From: Sherman Rootberg (biggiroot)
Date: Mar 1, 2007 10:15 AM
Subject: Thursday, March 01, 2007
Thursday, March 01, 2007
MANILA, PHILIPPINES
Most of the help on the ship, except for the officers, come from the Philippines and many of those are from right here in Manila. Some travel as long as 8 or 9 hours to get here to see relatives and friends working on the ship. Everyone is asked to try to give the maids and food workers as much time off as possible today. We put a do not disturb on our door and only had our butler bring breakfast. He is Indian and is not affected. We ate our other meals off the ship.
When we left early this morning there were hundreds of locals waiting at the dock. When we came back around 5:30 PM there must have been a thousand. Many had children with them. As we pulled into the dock this morning, there was a full band playing. As we left this evening, there were many watching and waving as we pulled away. The ship was playing music from loudspeakers and just after we pulled away from the dock the ship did a 360 degree spin. There was a lot of noise from the ship horn and then we were out to sea. Many would not see those friends and family again for close to a year.

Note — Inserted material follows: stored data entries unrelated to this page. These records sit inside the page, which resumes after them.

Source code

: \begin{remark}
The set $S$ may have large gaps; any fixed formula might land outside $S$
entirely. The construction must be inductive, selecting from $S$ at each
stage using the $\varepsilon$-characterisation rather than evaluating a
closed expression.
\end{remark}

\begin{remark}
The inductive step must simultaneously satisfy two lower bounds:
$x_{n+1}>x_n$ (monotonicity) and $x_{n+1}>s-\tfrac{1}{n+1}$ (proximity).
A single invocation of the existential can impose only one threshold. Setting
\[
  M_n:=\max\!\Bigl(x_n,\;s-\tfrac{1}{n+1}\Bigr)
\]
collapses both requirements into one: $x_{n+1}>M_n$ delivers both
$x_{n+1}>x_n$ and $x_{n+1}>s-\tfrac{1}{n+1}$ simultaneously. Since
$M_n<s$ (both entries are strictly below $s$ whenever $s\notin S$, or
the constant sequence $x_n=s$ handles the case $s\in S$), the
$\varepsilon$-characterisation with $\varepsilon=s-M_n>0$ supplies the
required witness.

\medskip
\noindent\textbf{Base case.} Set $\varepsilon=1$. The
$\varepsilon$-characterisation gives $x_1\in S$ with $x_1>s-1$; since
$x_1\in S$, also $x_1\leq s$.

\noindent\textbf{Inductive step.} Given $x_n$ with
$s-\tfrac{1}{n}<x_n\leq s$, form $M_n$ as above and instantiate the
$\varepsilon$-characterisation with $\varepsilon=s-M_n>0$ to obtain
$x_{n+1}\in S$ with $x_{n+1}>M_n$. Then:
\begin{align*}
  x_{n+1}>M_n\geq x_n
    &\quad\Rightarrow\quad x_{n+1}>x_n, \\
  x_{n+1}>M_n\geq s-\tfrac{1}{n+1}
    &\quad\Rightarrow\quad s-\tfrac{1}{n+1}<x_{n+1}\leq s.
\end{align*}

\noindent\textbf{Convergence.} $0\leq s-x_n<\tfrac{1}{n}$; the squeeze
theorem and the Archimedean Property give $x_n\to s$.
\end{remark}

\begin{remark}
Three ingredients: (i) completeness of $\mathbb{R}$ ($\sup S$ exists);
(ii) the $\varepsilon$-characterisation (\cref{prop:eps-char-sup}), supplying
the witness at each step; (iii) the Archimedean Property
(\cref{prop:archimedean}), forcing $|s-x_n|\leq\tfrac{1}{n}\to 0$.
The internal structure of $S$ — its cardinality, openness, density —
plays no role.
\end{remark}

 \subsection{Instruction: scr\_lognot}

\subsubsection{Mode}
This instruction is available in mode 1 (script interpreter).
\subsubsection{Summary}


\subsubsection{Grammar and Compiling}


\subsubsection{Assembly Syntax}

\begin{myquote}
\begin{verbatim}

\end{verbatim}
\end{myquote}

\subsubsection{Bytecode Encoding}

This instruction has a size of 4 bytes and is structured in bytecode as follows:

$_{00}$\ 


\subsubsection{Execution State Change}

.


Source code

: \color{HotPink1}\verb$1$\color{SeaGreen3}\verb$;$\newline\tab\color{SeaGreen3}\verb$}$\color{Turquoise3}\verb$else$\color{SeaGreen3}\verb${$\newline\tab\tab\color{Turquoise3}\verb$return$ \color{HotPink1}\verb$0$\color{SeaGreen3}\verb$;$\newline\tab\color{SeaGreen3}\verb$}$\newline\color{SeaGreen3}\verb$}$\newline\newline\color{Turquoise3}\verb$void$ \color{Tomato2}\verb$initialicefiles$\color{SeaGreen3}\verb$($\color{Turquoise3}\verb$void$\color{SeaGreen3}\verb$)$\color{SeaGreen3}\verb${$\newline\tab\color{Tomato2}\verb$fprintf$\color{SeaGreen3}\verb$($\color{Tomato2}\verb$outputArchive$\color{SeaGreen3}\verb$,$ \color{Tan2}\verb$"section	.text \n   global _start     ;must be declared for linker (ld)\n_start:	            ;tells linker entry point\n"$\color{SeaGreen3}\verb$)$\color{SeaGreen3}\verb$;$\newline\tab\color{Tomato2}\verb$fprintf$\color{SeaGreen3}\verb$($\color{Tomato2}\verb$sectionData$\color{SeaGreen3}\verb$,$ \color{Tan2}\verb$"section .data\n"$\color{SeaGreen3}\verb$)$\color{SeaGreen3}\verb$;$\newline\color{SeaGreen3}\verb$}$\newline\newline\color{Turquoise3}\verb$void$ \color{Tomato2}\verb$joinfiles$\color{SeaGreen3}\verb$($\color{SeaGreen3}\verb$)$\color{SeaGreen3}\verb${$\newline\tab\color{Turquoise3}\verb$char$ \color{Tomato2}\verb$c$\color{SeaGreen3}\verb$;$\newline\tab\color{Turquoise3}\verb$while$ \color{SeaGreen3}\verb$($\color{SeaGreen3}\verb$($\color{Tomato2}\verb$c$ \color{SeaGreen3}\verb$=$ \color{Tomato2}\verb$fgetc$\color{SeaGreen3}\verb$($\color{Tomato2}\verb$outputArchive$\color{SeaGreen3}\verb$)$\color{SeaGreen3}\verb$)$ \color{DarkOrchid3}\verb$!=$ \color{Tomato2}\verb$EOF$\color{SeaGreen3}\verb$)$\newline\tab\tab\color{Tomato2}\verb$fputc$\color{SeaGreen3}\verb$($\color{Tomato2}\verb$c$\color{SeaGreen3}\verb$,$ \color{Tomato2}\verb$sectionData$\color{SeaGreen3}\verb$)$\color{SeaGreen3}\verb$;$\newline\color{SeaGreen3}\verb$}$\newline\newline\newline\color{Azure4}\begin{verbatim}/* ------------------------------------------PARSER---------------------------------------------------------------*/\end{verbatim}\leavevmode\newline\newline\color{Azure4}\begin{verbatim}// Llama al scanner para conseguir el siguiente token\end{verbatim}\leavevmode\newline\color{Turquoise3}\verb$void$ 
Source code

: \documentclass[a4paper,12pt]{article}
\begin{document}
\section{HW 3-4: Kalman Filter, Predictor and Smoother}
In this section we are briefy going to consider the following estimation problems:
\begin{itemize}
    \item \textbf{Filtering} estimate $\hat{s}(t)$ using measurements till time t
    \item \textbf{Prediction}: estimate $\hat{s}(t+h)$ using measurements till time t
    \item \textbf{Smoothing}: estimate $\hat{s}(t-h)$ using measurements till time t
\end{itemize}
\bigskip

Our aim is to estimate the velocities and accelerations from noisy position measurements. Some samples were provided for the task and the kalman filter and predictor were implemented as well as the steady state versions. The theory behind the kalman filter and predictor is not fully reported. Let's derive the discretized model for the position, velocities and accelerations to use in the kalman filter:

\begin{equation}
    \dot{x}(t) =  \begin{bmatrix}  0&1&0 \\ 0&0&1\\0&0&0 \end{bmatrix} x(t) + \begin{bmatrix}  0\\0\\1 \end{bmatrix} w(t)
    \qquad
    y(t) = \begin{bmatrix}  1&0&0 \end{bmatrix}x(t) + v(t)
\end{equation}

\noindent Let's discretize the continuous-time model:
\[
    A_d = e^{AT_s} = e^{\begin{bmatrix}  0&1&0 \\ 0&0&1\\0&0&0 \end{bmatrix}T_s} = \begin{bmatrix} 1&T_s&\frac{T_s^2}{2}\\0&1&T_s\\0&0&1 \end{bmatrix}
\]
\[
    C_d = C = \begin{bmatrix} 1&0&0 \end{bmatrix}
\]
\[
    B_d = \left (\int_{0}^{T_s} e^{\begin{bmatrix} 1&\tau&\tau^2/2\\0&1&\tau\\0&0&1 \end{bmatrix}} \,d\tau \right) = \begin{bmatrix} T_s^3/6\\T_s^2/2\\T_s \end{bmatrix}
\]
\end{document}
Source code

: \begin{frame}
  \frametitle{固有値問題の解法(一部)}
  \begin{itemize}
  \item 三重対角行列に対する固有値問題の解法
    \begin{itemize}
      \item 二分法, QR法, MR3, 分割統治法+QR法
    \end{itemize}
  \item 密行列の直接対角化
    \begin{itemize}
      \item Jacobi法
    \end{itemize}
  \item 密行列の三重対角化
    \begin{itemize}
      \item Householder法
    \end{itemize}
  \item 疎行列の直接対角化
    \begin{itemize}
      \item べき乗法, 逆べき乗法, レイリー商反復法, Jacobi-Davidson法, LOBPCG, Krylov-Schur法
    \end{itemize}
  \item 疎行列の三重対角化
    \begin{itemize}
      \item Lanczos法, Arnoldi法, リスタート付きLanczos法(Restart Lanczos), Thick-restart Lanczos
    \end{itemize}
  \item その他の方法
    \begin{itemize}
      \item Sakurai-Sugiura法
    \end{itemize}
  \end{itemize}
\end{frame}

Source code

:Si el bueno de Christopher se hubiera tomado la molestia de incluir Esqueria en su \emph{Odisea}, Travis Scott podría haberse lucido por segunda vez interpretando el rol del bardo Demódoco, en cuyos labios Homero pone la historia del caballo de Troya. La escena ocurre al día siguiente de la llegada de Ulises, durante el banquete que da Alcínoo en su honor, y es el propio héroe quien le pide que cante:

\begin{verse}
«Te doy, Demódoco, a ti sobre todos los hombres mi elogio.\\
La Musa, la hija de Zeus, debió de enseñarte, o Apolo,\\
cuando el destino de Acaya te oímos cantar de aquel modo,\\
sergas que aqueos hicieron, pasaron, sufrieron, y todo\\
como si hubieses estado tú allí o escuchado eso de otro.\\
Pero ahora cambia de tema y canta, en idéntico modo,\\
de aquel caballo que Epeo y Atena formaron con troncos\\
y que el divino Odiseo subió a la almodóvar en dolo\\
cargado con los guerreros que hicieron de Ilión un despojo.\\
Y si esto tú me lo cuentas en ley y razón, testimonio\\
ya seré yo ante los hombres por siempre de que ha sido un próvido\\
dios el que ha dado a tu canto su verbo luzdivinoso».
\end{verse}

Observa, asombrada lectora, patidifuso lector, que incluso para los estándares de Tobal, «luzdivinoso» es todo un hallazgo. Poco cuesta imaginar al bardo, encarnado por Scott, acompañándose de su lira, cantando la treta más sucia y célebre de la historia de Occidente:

We had been to Manila before so we decided to take a tour to Corregidor today. For those of you who have not ever heard of World War II, this was one of the most hotly fought for islands in the Pacific. General Douglas McArthur was remembered for his speech saying I will return when he was forced to leave as the Japs were overrunning the area. It is also where the Japs started the Bataan Death March. They walked prisoners 80 miles. If they stopped or fell they were shot or bayoneted. The vast majority never made it. The Japs are still not real popular here for all the atrocities against the Philippine civilians.
The island had hundreds of tons of bombs and shells dropped on it by the Japs and then again when the US came back and exterminated them. Every time there is a construction project, live shells are still found.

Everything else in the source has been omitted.